BRIEF
Restate each entry shown beneath this instruction, keeping its wording intact.

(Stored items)
Start of Block

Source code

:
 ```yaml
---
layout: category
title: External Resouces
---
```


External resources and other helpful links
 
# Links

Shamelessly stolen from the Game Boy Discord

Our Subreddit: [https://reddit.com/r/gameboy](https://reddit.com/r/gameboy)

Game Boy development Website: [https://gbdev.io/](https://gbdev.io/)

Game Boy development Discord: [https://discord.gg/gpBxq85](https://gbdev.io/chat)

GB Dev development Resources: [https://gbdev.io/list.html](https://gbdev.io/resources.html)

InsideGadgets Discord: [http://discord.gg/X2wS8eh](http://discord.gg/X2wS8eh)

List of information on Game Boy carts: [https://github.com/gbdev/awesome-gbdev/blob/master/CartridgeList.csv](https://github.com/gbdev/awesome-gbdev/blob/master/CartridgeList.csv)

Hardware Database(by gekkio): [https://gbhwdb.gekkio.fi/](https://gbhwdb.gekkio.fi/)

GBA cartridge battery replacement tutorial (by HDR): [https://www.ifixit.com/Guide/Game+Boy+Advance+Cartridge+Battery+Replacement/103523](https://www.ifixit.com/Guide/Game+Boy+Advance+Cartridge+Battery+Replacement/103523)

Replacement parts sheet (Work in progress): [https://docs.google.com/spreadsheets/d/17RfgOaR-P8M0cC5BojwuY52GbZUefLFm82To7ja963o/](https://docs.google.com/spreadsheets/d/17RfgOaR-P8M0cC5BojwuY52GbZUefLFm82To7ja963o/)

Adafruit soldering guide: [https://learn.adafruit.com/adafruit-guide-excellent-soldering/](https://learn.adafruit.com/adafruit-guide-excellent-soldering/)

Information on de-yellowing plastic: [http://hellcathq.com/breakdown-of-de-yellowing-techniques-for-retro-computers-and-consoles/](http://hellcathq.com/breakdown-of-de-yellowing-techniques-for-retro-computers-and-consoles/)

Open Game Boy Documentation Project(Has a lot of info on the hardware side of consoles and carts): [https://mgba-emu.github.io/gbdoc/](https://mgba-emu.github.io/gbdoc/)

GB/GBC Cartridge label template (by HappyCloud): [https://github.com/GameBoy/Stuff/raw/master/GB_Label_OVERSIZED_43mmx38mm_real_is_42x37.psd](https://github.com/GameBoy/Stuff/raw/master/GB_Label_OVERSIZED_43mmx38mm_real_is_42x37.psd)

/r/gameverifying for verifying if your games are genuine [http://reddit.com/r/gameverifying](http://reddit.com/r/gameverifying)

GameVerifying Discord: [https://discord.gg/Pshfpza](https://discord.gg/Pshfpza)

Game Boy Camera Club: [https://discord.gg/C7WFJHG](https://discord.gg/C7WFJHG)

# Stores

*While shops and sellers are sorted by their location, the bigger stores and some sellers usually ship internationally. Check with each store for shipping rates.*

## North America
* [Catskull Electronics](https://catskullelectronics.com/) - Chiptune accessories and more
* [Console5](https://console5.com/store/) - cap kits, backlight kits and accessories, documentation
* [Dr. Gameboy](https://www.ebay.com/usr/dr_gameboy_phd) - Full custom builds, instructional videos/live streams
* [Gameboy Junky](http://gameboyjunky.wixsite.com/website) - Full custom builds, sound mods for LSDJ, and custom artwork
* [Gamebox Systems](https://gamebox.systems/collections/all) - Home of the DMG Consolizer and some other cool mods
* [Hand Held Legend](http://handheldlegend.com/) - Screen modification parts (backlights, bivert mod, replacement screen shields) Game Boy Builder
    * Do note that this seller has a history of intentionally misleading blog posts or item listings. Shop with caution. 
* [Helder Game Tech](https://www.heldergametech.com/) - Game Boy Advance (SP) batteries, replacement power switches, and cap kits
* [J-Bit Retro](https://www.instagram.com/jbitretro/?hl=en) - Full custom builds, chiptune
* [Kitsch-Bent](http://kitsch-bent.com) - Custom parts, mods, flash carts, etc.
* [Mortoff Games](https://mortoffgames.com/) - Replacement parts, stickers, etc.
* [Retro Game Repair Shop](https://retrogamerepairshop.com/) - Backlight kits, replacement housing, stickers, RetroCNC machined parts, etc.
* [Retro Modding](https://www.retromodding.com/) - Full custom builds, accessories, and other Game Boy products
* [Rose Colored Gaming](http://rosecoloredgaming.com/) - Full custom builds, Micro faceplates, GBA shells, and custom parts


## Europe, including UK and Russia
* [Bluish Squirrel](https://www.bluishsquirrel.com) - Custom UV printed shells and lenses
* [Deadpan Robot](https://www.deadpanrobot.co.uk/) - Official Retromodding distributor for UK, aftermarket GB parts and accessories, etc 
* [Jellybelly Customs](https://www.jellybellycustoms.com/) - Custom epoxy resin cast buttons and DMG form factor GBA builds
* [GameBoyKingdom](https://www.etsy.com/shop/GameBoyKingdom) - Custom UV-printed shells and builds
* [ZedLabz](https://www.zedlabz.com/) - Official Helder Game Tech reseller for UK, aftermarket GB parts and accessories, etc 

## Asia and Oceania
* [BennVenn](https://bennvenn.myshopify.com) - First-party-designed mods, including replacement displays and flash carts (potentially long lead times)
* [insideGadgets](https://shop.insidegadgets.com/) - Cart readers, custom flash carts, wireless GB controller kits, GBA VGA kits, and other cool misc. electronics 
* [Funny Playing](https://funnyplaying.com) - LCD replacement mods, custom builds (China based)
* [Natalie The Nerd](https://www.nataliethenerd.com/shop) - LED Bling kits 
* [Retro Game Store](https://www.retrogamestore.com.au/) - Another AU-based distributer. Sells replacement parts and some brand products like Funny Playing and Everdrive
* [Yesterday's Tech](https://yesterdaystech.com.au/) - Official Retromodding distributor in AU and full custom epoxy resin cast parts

End of Block

WORKED SOLUTION
Source code

:
 ```yaml
---
layout: category
title: External Resouces
---
```


External resources and other helpful links
 
# Links

Shamelessly stolen from the Game Boy Discord

Our Subreddit: [https://reddit.com/r/gameboy](https://reddit.com/r/gameboy)

Game Boy development Website: [https://gbdev.io/](https://gbdev.io/)

Game Boy development Discord: [https://discord.gg/gpBxq85](https://gbdev.io/chat)

GB Dev development Resources: [https://gbdev.io/list.html](https://gbdev.io/resources.html)

InsideGadgets Discord: [http://discord.gg/X2wS8eh](http://discord.gg/X2wS8eh)

List of information on Game Boy carts: [https://github.com/gbdev/awesome-gbdev/blob/master/CartridgeList.csv](https://github.com/gbdev/awesome-gbdev/blob/master/CartridgeList.csv)

Hardware Database(by gekkio): [https://gbhwdb.gekkio.fi/](https://gbhwdb.gekkio.fi/)

GBA cartridge battery replacement tutorial (by HDR): [https://www.ifixit.com/Guide/Game+Boy+Advance+Cartridge+Battery+Replacement/103523](https://www.ifixit.com/Guide/Game+Boy+Advance+Cartridge+Battery+Replacement/103523)

Replacement parts sheet (Work in progress): [https://docs.google.com/spreadsheets/d/17RfgOaR-P8M0cC5BojwuY52GbZUefLFm82To7ja963o/](https://docs.google.com/spreadsheets/d/17RfgOaR-P8M0cC5BojwuY52GbZUefLFm82To7ja963o/)

Adafruit soldering guide: [https://learn.adafruit.com/adafruit-guide-excellent-soldering/](https://learn.adafruit.com/adafruit-guide-excellent-soldering/)

Information on de-yellowing plastic: [http://hellcathq.com/breakdown-of-de-yellowing-techniques-for-retro-computers-and-consoles/](http://hellcathq.com/breakdown-of-de-yellowing-techniques-for-retro-computers-and-consoles/)

Open Game Boy Documentation Project(Has a lot of info on the hardware side of consoles and carts): [https://mgba-emu.github.io/gbdoc/](https://mgba-emu.github.io/gbdoc/)

GB/GBC Cartridge label template (by HappyCloud): [https://github.com/GameBoy/Stuff/raw/master/GB_Label_OVERSIZED_43mmx38mm_real_is_42x37.psd](https://github.com/GameBoy/Stuff/raw/master/GB_Label_OVERSIZED_43mmx38mm_real_is_42x37.psd)

/r/gameverifying for verifying if your games are genuine [http://reddit.com/r/gameverifying](http://reddit.com/r/gameverifying)

GameVerifying Discord: [https://discord.gg/Pshfpza](https://discord.gg/Pshfpza)

Game Boy Camera Club: [https://discord.gg/C7WFJHG](https://discord.gg/C7WFJHG)

# Stores

*While shops and sellers are sorted by their location, the bigger stores and some sellers usually ship internationally. Check with each store for shipping rates.*

## North America
* [Catskull Electronics](https://catskullelectronics.com/) - Chiptune accessories and more
* [Console5](https://console5.com/store/) - cap kits, backlight kits and accessories, documentation
* [Dr. Gameboy](https://www.ebay.com/usr/dr_gameboy_phd) - Full custom builds, instructional videos/live streams
* [Gameboy Junky](http://gameboyjunky.wixsite.com/website) - Full custom builds, sound mods for LSDJ, and custom artwork
* [Gamebox Systems](https://gamebox.systems/collections/all) - Home of the DMG Consolizer and some other cool mods
* [Hand Held Legend](http://handheldlegend.com/) - Screen modification parts (backlights, bivert mod, replacement screen shields) Game Boy Builder
    * Do note that this seller has a history of intentionally misleading blog posts or item listings. Shop with caution. 
* [Helder Game Tech](https://www.heldergametech.com/) - Game Boy Advance (SP) batteries, replacement power switches, and cap kits
* [J-Bit Retro](https://www.instagram.com/jbitretro/?hl=en) - Full custom builds, chiptune
* [Kitsch-Bent](http://kitsch-bent.com) - Custom parts, mods, flash carts, etc.
* [Mortoff Games](https://mortoffgames.com/) - Replacement parts, stickers, etc.
* [Retro Game Repair Shop](https://retrogamerepairshop.com/) - Backlight kits, replacement housing, stickers, RetroCNC machined parts, etc.
* [Retro Modding](https://www.retromodding.com/) - Full custom builds, accessories, and other Game Boy products
* [Rose Colored Gaming](http://rosecoloredgaming.com/) - Full custom builds, Micro faceplates, GBA shells, and custom parts


## Europe, including UK and Russia
* [Bluish Squirrel](https://www.bluishsquirrel.com) - Custom UV printed shells and lenses
* [Deadpan Robot](https://www.deadpanrobot.co.uk/) - Official Retromodding distributor for UK, aftermarket GB parts and accessories, etc 
* [Jellybelly Customs](https://www.jellybellycustoms.com/) - Custom epoxy resin cast buttons and DMG form factor GBA builds
* [GameBoyKingdom](https://www.etsy.com/shop/GameBoyKingdom) - Custom UV-printed shells and builds
* [ZedLabz](https://www.zedlabz.com/) - Official Helder Game Tech reseller for UK, aftermarket GB parts and accessories, etc 

## Asia and Oceania
* [BennVenn](https://bennvenn.myshopify.com) - First-party-designed mods, including replacement displays and flash carts (potentially long lead times)
* [insideGadgets](https://shop.insidegadgets.com/) - Cart readers, custom flash carts, wireless GB controller kits, GBA VGA kits, and other cool misc. electronics 
* [Funny Playing](https://funnyplaying.com) - LCD replacement mods, custom builds (China based)
* [Natalie The Nerd](https://www.nataliethenerd.com/shop) - LED Bling kits 
* [Retro Game Store](https://www.retrogamestore.com.au/) - Another AU-based distributer. Sells replacement parts and some brand products like Funny Playing and Everdrive
* [Yesterday's Tech](https://yesterdaystech.com.au/) - Official Retromodding distributor in AU and full custom epoxy resin cast parts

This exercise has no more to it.